Assignment. Retype the records below from their first line through the line holding "## The Linux Foundation", including both ends and no pictures.

Input records.

————————

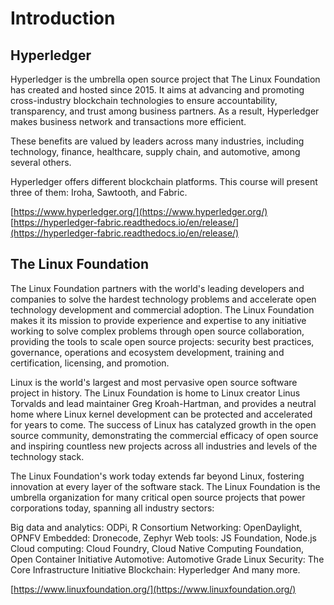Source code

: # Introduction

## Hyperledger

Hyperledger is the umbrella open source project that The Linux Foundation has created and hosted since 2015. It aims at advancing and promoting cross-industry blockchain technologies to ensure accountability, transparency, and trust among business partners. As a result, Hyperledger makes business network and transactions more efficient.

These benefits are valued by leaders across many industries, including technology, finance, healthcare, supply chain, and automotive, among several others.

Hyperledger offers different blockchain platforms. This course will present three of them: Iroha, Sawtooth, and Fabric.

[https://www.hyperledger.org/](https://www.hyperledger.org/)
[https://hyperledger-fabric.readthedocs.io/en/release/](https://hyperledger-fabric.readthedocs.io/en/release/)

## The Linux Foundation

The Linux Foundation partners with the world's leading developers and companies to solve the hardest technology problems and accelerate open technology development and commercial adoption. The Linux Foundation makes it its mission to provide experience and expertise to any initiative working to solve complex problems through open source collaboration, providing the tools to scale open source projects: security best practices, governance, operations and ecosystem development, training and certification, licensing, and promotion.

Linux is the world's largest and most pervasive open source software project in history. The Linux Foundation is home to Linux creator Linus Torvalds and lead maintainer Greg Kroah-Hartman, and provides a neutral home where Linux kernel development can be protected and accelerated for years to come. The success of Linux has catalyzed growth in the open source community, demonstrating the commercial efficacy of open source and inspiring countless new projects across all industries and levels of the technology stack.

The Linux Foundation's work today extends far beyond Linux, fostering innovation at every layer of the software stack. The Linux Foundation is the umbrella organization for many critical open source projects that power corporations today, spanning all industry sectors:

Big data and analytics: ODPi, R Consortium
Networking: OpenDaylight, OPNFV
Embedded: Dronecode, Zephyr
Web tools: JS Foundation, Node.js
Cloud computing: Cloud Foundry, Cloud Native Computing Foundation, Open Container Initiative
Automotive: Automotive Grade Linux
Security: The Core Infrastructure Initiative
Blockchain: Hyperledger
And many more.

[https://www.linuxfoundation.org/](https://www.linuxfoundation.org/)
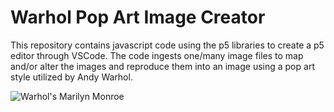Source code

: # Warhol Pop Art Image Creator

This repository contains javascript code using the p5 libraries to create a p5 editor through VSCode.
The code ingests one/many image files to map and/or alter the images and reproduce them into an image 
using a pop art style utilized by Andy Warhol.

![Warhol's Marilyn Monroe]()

————————

Output below.
Source code

: # Introduction

## Hyperledger

Hyperledger is the umbrella open source project that The Linux Foundation has created and hosted since 2015. It aims at advancing and promoting cross-industry blockchain technologies to ensure accountability, transparency, and trust among business partners. As a result, Hyperledger makes business network and transactions more efficient.

These benefits are valued by leaders across many industries, including technology, finance, healthcare, supply chain, and automotive, among several others.

Hyperledger offers different blockchain platforms. This course will present three of them: Iroha, Sawtooth, and Fabric.

[https://www.hyperledger.org/](https://www.hyperledger.org/)
[https://hyperledger-fabric.readthedocs.io/en/release/](https://hyperledger-fabric.readthedocs.io/en/release/)

## The Linux Foundation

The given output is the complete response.